WHAT YOU HAVE TO DO: Among the lines below, restate word for word only those from the line with "Then switch into" through the line with "### ⚓️ Suggested Additional Setup", with both end lines kept.

DATA FOR THIS TASK:
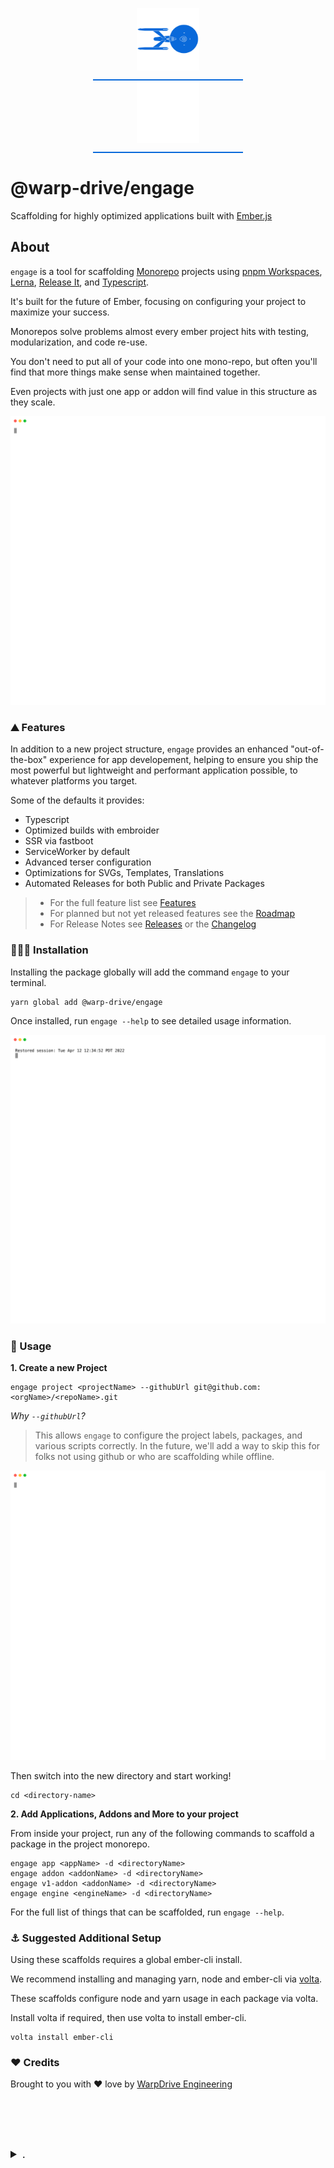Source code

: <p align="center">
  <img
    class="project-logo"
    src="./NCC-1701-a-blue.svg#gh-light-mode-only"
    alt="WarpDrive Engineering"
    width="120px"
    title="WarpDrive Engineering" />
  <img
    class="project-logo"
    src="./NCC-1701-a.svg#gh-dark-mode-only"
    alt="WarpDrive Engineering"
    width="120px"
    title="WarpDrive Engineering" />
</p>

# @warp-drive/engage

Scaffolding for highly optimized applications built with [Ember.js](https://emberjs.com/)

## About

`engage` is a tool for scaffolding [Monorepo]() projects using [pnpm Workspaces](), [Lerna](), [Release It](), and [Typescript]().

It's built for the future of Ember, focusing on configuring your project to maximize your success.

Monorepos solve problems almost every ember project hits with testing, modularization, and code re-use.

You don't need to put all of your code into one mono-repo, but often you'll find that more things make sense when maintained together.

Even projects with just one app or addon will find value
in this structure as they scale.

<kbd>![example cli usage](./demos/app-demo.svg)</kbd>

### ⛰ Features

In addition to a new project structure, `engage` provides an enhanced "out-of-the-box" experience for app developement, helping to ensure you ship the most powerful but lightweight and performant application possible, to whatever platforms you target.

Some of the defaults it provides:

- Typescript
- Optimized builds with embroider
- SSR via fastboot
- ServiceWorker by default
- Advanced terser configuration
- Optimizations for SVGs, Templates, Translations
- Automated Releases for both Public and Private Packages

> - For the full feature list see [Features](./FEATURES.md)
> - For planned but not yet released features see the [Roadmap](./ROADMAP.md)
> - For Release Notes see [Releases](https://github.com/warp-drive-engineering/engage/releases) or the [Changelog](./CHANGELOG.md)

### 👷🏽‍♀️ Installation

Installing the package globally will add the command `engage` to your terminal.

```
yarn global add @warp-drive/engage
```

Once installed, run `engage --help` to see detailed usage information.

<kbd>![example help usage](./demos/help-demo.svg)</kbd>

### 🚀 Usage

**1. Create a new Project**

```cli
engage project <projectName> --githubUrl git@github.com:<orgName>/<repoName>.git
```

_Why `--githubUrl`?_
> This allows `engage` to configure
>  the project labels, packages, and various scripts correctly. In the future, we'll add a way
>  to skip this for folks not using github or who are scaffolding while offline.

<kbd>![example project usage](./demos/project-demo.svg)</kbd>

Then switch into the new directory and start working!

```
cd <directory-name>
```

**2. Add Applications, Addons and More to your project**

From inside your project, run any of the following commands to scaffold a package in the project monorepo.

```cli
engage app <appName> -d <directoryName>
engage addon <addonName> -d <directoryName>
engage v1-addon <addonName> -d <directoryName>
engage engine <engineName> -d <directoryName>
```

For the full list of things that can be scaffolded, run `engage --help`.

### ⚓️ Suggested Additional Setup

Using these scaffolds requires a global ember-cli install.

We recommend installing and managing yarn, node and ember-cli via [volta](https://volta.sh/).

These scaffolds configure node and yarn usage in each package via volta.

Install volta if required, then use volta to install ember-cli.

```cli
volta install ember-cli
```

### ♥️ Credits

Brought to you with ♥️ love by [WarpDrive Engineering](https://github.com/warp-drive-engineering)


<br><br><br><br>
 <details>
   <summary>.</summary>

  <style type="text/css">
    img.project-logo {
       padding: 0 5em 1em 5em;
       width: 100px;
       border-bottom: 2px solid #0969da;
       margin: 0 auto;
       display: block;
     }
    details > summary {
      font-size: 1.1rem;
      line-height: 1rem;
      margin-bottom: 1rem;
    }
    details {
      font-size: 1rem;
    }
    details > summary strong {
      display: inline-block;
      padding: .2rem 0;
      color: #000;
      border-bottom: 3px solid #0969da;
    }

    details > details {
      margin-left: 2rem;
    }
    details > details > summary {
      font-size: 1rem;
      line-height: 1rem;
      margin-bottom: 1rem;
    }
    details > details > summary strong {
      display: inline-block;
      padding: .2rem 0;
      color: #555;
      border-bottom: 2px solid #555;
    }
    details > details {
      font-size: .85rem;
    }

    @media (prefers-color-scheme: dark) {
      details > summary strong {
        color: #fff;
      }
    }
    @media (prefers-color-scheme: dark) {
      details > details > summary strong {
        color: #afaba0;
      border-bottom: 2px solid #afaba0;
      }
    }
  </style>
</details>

---

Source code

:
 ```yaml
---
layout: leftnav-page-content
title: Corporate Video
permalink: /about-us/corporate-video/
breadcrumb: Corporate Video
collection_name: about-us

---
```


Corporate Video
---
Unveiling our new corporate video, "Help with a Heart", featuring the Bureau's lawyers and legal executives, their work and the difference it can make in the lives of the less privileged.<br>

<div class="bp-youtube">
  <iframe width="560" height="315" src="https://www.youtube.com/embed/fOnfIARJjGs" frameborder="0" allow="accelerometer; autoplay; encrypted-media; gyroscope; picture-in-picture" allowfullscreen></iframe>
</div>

YOUR SOLUTION:
Then switch into the new directory and start working!

```
cd <directory-name>
```

**2. Add Applications, Addons and More to your project**

From inside your project, run any of the following commands to scaffold a package in the project monorepo.

```cli
engage app <appName> -d <directoryName>
engage addon <addonName> -d <directoryName>
engage v1-addon <addonName> -d <directoryName>
engage engine <engineName> -d <directoryName>
```

For the full list of things that can be scaffolded, run `engage --help`.

### ⚓️ Suggested Additional Setup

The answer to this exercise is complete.